When you perform a multi-document read using DocumentManager.read()
or DocumentManager.search()
, you can apply a server-side document read transformation by configuring a ServerTransform
into your DocumentManager
.
The transform function is called on the returned documents, but not on metadata. If you include search results when reading documents with DocumentManager.search()
, the transform function is called on both the returned documents and the search response, so the transform must be prepared to handle multiple kinds of input.
For more details, see Content Transformations.
The following example code demonstrates applying a read transform when reading documents that match a query.
ServerTransform transform = new ServerTransform(TRANSFORM_NAME); docMgr.setReadTransform(transform); docMgr.search(query, start);
Applying a transform creates an additional in-memory copy of each document, rather than streaming each document directly out of the database, so memory consumption is higher.
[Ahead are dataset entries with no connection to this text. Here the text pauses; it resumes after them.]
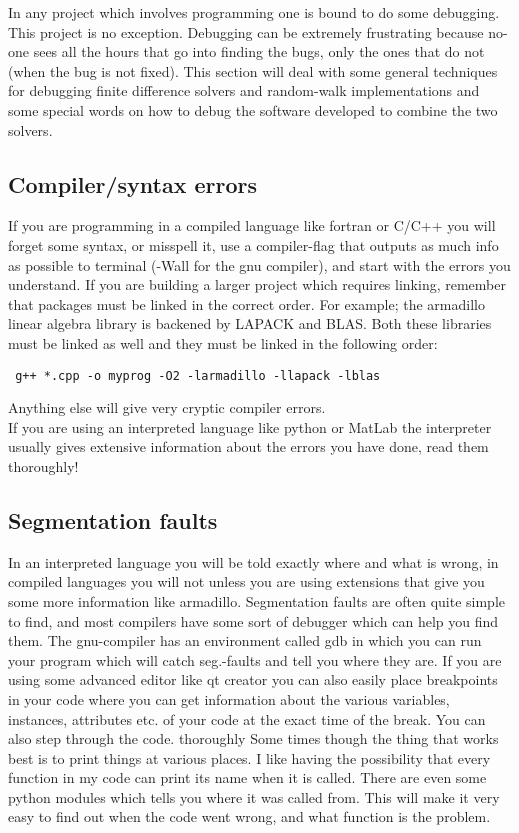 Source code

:In any project which involves programming one is bound to do some debugging. This project is no exception. 
Debugging can be extremely frustrating because no-one sees all the hours that go into finding the bugs, only the ones that do not (when the bug is not fixed). 
This section will deal with some general techniques for debugging finite difference solvers and random-walk implementations and some special words on how to debug the software developed to combine the two solvers.

\subsection{Compiler/syntax errors}

If you are programming in a compiled language like fortran or C/C++ you will forget some syntax, or misspell it, use a compiler-flag that outputs as much info as possible to terminal (-Wall for the gnu compiler), and start with the errors you understand. If you are building a larger project which requires linking, remember that packages must be linked in the correct order. For example; the armadillo linear algebra library is backened by LAPACK and BLAS. Both these libraries must be linked as well and they must be linked in the following order:
\begin{lstlisting}
 g++ *.cpp -o myprog -O2 -larmadillo -llapack -lblas
\end{lstlisting}
Anything else will give very cryptic compiler errors. \\
If you are using an interpreted language like python or MatLab the interpreter usually gives extensive information about the errors you have done, read them thoroughly!

\subsection{Segmentation faults}
In an interpreted language you will be told exactly where and what is wrong, in compiled languages you will not unless you are using extensions that give you some more information like armadillo. Segmentation faults are often quite simple to find, and most compilers have some sort of debugger which can help you find them. 
The gnu-compiler has an environment called gdb in which you can run your program which will catch seg.-faults and tell you where they are. If you are using some advanced editor like qt creator you can also easily place breakpoints in your code where you can get information about the various variables, instances, attributes etc. of your code at the exact time of the break. You can also step through the code. thoroughly
Some times though the thing that works best is to print things at various places. I like having the possibility that every function in my code can print its name when it is called. There are even some python modules which tells you where it was called from. This will make it very easy to find out when the code went wrong, and what function is the problem.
The best batch size for reading and writing multiple documents in a single request depends on the nature of your data. A batch size of 100 is a good starting place for most document collections. Experiment with different batch sizes of data characteristic to your application until you find one that fits within the limits of your MarkLogic Server installation and acceptable request timeouts.
If you need to ingest or retrieve a very large number of documents, you can also consider MarkLogic Content Pump (mlcp), a command line tool for loading and retrieving documents from a MarkLogic database. For details, see Loading Content Using MarkLogic Content Pump in the Loading Content Into MarkLogic Server Guide.
For additional tuning tips, see the Query Performance and Tuning Guide.